Every word of the data below has to be copied faithfully.

━━━

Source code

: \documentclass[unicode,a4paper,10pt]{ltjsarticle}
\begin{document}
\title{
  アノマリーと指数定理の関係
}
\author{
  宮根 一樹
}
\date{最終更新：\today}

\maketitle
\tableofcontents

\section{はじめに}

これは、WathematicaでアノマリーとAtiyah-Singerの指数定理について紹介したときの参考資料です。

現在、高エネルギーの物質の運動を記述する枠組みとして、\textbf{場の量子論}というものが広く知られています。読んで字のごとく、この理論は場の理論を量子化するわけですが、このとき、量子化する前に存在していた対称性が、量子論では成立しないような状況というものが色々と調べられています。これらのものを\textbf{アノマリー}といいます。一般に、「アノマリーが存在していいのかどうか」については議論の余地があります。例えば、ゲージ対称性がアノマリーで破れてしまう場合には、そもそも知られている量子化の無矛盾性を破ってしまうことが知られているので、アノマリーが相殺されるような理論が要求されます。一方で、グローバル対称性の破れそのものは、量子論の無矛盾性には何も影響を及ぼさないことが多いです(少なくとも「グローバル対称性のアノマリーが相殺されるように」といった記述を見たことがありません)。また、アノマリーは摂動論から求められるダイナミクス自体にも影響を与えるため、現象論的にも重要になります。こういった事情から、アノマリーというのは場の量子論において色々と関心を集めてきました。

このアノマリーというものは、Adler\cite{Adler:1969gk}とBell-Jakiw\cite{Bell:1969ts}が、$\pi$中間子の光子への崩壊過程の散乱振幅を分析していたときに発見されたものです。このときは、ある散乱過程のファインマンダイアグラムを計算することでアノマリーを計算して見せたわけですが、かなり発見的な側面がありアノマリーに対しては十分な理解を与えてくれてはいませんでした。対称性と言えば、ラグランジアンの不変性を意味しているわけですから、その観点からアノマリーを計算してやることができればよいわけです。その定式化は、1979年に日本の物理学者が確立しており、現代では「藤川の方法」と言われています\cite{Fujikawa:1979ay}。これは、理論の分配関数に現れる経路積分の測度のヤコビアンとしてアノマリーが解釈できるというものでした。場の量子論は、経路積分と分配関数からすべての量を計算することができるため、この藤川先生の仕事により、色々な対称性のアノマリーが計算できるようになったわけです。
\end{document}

━━━

Answer to this task
Source code

: \documentclass[unicode,a4paper,10pt]{ltjsarticle}
\begin{document}
\title{
  アノマリーと指数定理の関係
}
\author{
  宮根 一樹
}
\date{最終更新：\today}

\maketitle
\tableofcontents

\section{はじめに}

これは、WathematicaでアノマリーとAtiyah-Singerの指数定理について紹介したときの参考資料です。

現在、高エネルギーの物質の運動を記述する枠組みとして、\textbf{場の量子論}というものが広く知られています。読んで字のごとく、この理論は場の理論を量子化するわけですが、このとき、量子化する前に存在していた対称性が、量子論では成立しないような状況というものが色々と調べられています。これらのものを\textbf{アノマリー}といいます。一般に、「アノマリーが存在していいのかどうか」については議論の余地があります。例えば、ゲージ対称性がアノマリーで破れてしまう場合には、そもそも知られている量子化の無矛盾性を破ってしまうことが知られているので、アノマリーが相殺されるような理論が要求されます。一方で、グローバル対称性の破れそのものは、量子論の無矛盾性には何も影響を及ぼさないことが多いです(少なくとも「グローバル対称性のアノマリーが相殺されるように」といった記述を見たことがありません)。また、アノマリーは摂動論から求められるダイナミクス自体にも影響を与えるため、現象論的にも重要になります。こういった事情から、アノマリーというのは場の量子論において色々と関心を集めてきました。

このアノマリーというものは、Adler\cite{Adler:1969gk}とBell-Jakiw\cite{Bell:1969ts}が、$\pi$中間子の光子への崩壊過程の散乱振幅を分析していたときに発見されたものです。このときは、ある散乱過程のファインマンダイアグラムを計算することでアノマリーを計算して見せたわけですが、かなり発見的な側面がありアノマリーに対しては十分な理解を与えてくれてはいませんでした。対称性と言えば、ラグランジアンの不変性を意味しているわけですから、その観点からアノマリーを計算してやることができればよいわけです。その定式化は、1979年に日本の物理学者が確立しており、現代では「藤川の方法」と言われています\cite{Fujikawa:1979ay}。これは、理論の分配関数に現れる経路積分の測度のヤコビアンとしてアノマリーが解釈できるというものでした。場の量子論は、経路積分と分配関数からすべての量を計算することができるため、この藤川先生の仕事により、色々な対称性のアノマリーが計算できるようになったわけです。
\end{document}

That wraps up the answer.